» Task objective:
Produce a faithful copy of every record below, without the pictures.

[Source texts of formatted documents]
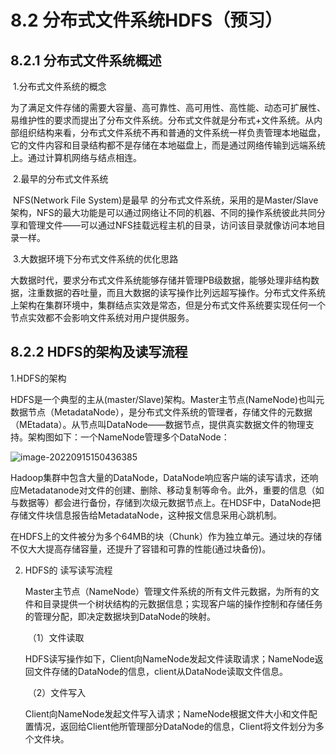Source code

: # 8.2 分布式文件系统HDFS（预习）

## 8.2.1 分布式文件系统概述

​	1.分布式文件系统的概念

​	为了满足文件存储的需要大容量、高可靠性、高可用性、高性能、动态可扩展性、易维护性的要求而提出了分布文件系统。分布式文件就是分布式+文件系统。从内部组织结构来看，分布式文件系统不再和普通的文件系统一样负责管理本地磁盘，它的文件内容和目录结构都不是存储在本地磁盘上，而是通过网络传输到远端系统上。通过计算机网络与结点相连。

​	2.最早的分布式文件系统

​	NFS(Network File System)是最早 的分布式文件系统，采用的是Master/Slave架构，NFS的最大功能是可以通过网络让不同的机器、不同的操作系统彼此共同分享和管理文件——可以通过NFS挂载远程主机的目录，访问该目录就像访问本地目录一样。

​	3.大数据环境下分布式文件系统的优化思路

​	大数据时代，要求分布式文件系统能够存储并管理PB级数据，能够处理非结构数据，注重数据的吞吐量，而且大数据的读写操作比列远超写操作。分布式文件系统上架构在集群环境中，集群结点实效是常态，但是分布式文件系统要实现任何一个节点实效都不会影响文件系统对用户提供服务。

## 8.2.2 HDFS的架构及读写流程

1.HDFS的架构

​	HDFS是一个典型的主从(master/Slave)架构。Master主节点(NameNode)也叫元数据节点（MetadataNode），是分布式文件系统的管理者，存储文件的元数据（MEtadata）。从节点叫DataNode——数据节点，提供真实数据文件的物理支持。架构图如下：一个NameNode管理多个DataNode：

![image-20220915150436385](C:\Users\Administrator\AppData\Roaming\Typora\typora-user-images\image-20220915150436385.png)

​		Hadoop集群中包含大量的DataNode，DataNode响应客户端的读写请求，还响应Metadatanode对文件的创建、删除、移动复制等命令。此外，重要的信息（如与数据等）都会进行备份，存储到次级元数据节点上。在HDSF中，DataNode把存储文件块信息报告给MetadataNode，这种报文信息采用心跳机制。

​		在HDFS上的文件被分为多个64MB的块（Chunk）作为独立单元。通过块的存储不仅大大提高存储容量，还提升了容错和可靠的性能(通过块备份)。

2. HDFS的 读写读写流程

   ​	Master主节点（NameNode）管理文件系统的所有文件元数据，为所有的文件和目录提供一个树状结构的元数据信息；实现客户端的操作控制和存储任务的管理分配，即决定数据块到DataNode的映射。

   ​	（1）文件读取

   ​		HDFS读写操作如下，Client向NameNode发起文件读取请求；NameNode返回文件存储的DataNode的信息，client从DataNode读取文件信息。

   ​	（2）文件写入

   ​		Client向NameNode发起文件写入请求；NameNode根据文件大小和文件配置情况，返回给Client他所管理部分DataNode的信息，Client将文件划分为多个文件块。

» Result of this task:
Source code

: # 8.2 分布式文件系统HDFS（预习）

## 8.2.1 分布式文件系统概述

​	1.分布式文件系统的概念

​	为了满足文件存储的需要大容量、高可靠性、高可用性、高性能、动态可扩展性、易维护性的要求而提出了分布文件系统。分布式文件就是分布式+文件系统。从内部组织结构来看，分布式文件系统不再和普通的文件系统一样负责管理本地磁盘，它的文件内容和目录结构都不是存储在本地磁盘上，而是通过网络传输到远端系统上。通过计算机网络与结点相连。

​	2.最早的分布式文件系统

​	NFS(Network File System)是最早 的分布式文件系统，采用的是Master/Slave架构，NFS的最大功能是可以通过网络让不同的机器、不同的操作系统彼此共同分享和管理文件——可以通过NFS挂载远程主机的目录，访问该目录就像访问本地目录一样。

​	3.大数据环境下分布式文件系统的优化思路

​	大数据时代，要求分布式文件系统能够存储并管理PB级数据，能够处理非结构数据，注重数据的吞吐量，而且大数据的读写操作比列远超写操作。分布式文件系统上架构在集群环境中，集群结点实效是常态，但是分布式文件系统要实现任何一个节点实效都不会影响文件系统对用户提供服务。

## 8.2.2 HDFS的架构及读写流程

1.HDFS的架构

​	HDFS是一个典型的主从(master/Slave)架构。Master主节点(NameNode)也叫元数据节点（MetadataNode），是分布式文件系统的管理者，存储文件的元数据（MEtadata）。从节点叫DataNode——数据节点，提供真实数据文件的物理支持。架构图如下：一个NameNode管理多个DataNode：

![image-20220915150436385](C:\Users\Administrator\AppData\Roaming\Typora\typora-user-images\image-20220915150436385.png)

​		Hadoop集群中包含大量的DataNode，DataNode响应客户端的读写请求，还响应Metadatanode对文件的创建、删除、移动复制等命令。此外，重要的信息（如与数据等）都会进行备份，存储到次级元数据节点上。在HDSF中，DataNode把存储文件块信息报告给MetadataNode，这种报文信息采用心跳机制。

​		在HDFS上的文件被分为多个64MB的块（Chunk）作为独立单元。通过块的存储不仅大大提高存储容量，还提升了容错和可靠的性能(通过块备份)。

2. HDFS的 读写读写流程

   ​	Master主节点（NameNode）管理文件系统的所有文件元数据，为所有的文件和目录提供一个树状结构的元数据信息；实现客户端的操作控制和存储任务的管理分配，即决定数据块到DataNode的映射。

   ​	（1）文件读取

   ​		HDFS读写操作如下，Client向NameNode发起文件读取请求；NameNode返回文件存储的DataNode的信息，client从DataNode读取文件信息。

   ​	（2）文件写入

   ​		Client向NameNode发起文件写入请求；NameNode根据文件大小和文件配置情况，返回给Client他所管理部分DataNode的信息，Client将文件划分为多个文件块。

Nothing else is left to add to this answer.